Life-threatening interaction between complementary medicines: cyanide toxicity following ingestion of amygdalin and vitamin C.

Department of Clinical Pharmacology and Toxicology, The Canberra Hospital, Garran, Australia.
Annals of Pharmacotherapy (Impact Factor: 2.92). 10/2005; 39(9):1566-9. DOI: 10.1345/aph.1E634
Source: PubMed

ABSTRACT To describe a case of severe accidental cyanide poisoning following a single ingestion of amygdalin with therapeutic intent.

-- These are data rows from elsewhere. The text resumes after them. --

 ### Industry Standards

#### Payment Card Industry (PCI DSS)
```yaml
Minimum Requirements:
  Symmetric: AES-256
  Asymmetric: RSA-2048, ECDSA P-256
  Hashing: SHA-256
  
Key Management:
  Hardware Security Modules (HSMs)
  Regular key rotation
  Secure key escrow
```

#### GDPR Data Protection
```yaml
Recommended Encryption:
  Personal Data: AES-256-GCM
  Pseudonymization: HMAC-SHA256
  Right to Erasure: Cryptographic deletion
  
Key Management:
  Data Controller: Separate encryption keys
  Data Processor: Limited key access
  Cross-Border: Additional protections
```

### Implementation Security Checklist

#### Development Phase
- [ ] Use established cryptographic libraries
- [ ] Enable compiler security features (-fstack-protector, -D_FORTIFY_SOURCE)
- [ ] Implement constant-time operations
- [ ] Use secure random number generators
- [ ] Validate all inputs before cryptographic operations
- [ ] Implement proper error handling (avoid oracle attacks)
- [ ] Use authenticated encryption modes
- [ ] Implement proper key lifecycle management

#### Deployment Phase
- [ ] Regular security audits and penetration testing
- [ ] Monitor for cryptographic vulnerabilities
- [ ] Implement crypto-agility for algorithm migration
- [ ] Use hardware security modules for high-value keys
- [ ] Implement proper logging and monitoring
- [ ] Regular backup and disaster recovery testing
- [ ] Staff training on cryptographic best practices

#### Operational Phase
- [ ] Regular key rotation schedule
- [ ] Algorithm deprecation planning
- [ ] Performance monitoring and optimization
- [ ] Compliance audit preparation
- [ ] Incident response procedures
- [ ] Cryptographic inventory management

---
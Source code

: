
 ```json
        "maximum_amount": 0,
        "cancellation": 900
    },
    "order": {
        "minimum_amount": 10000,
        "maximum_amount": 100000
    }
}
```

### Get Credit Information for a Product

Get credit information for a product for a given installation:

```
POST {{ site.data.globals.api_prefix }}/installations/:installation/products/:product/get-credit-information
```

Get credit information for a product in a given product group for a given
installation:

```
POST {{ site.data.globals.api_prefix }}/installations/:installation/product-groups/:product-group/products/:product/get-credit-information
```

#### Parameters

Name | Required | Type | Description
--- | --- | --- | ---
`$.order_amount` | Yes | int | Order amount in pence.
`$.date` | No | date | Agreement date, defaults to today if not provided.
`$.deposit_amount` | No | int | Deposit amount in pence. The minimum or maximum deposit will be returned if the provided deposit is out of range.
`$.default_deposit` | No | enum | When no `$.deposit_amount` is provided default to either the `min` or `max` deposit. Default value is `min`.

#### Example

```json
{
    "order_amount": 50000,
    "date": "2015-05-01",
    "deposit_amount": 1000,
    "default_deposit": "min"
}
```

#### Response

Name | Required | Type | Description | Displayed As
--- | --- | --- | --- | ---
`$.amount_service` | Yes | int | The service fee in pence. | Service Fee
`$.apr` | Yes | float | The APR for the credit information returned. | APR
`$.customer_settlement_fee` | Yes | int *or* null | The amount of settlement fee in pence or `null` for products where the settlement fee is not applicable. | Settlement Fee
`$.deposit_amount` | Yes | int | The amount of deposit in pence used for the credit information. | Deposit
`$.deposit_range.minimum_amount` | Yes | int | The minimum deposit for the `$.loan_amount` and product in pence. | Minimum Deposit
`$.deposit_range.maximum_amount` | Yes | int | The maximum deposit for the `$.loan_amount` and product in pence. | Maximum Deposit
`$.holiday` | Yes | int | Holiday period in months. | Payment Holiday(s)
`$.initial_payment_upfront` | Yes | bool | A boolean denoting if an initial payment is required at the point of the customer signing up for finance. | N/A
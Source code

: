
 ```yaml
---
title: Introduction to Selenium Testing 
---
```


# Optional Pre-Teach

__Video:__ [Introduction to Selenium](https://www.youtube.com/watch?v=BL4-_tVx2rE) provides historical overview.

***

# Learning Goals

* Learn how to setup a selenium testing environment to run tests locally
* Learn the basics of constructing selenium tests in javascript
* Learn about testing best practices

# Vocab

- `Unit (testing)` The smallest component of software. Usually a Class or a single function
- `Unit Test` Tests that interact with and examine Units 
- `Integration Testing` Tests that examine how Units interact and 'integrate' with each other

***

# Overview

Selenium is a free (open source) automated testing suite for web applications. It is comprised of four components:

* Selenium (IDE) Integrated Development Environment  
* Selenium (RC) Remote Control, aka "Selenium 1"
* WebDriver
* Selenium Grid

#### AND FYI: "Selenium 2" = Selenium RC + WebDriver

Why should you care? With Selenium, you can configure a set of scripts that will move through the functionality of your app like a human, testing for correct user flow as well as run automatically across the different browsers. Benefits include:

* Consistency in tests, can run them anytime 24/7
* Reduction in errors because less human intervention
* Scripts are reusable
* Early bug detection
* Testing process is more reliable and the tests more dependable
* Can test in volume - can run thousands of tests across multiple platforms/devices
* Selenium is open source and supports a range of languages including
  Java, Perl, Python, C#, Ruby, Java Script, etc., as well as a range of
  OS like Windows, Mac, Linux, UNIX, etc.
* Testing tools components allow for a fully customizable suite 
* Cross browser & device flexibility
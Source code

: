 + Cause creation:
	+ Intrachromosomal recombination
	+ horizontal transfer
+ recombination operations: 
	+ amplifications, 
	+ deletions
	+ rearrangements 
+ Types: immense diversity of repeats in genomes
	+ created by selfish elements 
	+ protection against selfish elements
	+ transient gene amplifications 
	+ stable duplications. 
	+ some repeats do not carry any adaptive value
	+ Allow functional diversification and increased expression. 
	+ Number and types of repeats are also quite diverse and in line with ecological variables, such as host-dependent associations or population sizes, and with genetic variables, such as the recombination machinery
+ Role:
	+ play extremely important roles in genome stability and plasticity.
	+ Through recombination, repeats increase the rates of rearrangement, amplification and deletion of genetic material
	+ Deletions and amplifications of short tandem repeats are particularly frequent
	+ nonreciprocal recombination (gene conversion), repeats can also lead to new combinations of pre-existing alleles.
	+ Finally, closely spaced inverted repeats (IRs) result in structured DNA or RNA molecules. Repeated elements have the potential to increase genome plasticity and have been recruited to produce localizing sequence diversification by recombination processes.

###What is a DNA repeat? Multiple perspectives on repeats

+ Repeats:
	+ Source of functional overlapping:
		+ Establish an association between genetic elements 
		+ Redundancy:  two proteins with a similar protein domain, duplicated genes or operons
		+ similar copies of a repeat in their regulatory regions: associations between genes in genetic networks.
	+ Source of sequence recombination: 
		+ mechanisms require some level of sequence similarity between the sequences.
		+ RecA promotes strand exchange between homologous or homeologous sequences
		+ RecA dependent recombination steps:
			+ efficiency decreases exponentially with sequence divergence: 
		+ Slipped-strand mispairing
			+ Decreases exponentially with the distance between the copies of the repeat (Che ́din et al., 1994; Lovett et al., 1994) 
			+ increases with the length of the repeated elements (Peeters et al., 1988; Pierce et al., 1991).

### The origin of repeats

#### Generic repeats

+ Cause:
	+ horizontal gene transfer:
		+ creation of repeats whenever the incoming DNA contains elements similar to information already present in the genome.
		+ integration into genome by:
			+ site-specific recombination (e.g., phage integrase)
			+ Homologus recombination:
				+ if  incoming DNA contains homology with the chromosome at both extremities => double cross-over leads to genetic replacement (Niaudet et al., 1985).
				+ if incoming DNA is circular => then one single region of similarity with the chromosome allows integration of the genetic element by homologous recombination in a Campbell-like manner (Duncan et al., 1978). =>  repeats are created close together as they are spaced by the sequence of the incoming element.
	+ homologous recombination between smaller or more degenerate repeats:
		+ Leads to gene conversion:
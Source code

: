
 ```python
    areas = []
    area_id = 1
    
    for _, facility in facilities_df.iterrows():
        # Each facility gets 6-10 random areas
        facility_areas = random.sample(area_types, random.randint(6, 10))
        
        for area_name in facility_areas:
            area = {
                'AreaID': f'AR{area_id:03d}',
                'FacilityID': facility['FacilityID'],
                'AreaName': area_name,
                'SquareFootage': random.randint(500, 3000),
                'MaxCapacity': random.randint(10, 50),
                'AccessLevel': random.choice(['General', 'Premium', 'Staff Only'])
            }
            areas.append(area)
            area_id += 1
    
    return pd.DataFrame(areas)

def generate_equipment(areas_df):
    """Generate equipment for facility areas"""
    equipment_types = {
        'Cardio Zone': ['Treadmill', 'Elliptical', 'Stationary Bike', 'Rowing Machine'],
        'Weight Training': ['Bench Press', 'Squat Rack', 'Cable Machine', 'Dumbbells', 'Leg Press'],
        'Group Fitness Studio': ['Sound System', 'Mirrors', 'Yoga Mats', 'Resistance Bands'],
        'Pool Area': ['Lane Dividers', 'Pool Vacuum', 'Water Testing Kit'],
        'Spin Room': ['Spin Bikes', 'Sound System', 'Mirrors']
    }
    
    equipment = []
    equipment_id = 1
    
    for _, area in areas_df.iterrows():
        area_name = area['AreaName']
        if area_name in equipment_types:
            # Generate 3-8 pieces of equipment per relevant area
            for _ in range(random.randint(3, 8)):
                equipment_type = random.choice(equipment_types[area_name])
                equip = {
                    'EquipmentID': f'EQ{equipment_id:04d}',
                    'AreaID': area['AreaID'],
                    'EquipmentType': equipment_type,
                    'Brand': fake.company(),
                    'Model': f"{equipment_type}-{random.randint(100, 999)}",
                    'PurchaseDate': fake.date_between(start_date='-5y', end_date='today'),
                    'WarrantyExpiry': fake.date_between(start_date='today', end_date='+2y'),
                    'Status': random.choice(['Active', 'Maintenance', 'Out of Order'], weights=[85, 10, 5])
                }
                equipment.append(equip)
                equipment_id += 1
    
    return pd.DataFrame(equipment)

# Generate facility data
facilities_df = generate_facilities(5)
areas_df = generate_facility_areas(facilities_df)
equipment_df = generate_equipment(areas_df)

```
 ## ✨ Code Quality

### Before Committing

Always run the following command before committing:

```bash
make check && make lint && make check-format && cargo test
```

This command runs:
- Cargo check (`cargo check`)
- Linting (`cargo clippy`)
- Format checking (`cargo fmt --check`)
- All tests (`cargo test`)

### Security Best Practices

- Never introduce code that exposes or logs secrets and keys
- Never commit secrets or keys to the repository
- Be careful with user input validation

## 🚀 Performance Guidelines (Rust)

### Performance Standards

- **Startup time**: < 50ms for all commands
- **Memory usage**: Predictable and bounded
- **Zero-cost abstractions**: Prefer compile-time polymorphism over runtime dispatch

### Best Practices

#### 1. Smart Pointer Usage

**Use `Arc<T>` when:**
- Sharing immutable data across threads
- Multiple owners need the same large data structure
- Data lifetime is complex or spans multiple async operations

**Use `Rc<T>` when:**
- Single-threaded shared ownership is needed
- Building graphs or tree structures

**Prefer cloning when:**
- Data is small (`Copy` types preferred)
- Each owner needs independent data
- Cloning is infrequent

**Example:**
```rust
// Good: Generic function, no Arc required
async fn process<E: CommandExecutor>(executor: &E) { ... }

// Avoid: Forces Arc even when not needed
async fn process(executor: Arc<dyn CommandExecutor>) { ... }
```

A 68-year-old patient with cancer presented to the emergency department shortly after her first dose (3 g) of amygdalin with a reduced Glasgow Coma Score, seizures, and severe lactic acidosis requiring intubation and ventilation. The patient also ingested 4800 mg of vitamin C per day. She responded rapidly to hydroxocobalamin treatment. The adverse drug reaction was rated probable on the Naranjo probability scale.
Amygdalin and laetrile (a synthetic form of amygdalin) are commonly used as complementary or alternative medicine (CAM) for the treatment of cancer. Vitamin C is known to increase the in vitro conversion of amygdalin to cyanide and reduce body stores of cysteine, which is used to detoxify cyanide. Amygdalin has been used for decades by patients with cancer who are seeking alternative therapies, and severe reactions have not been reported with this dose. An interaction with vitamin C is a plausible explanation for this life-threatening response.
This case highlights the fact that CAMs can produce life-threatening toxicity. This case also adds a further note of caution, namely, the potential for serious interactions between CAMs, particularly where there is no tradition of concomitant use.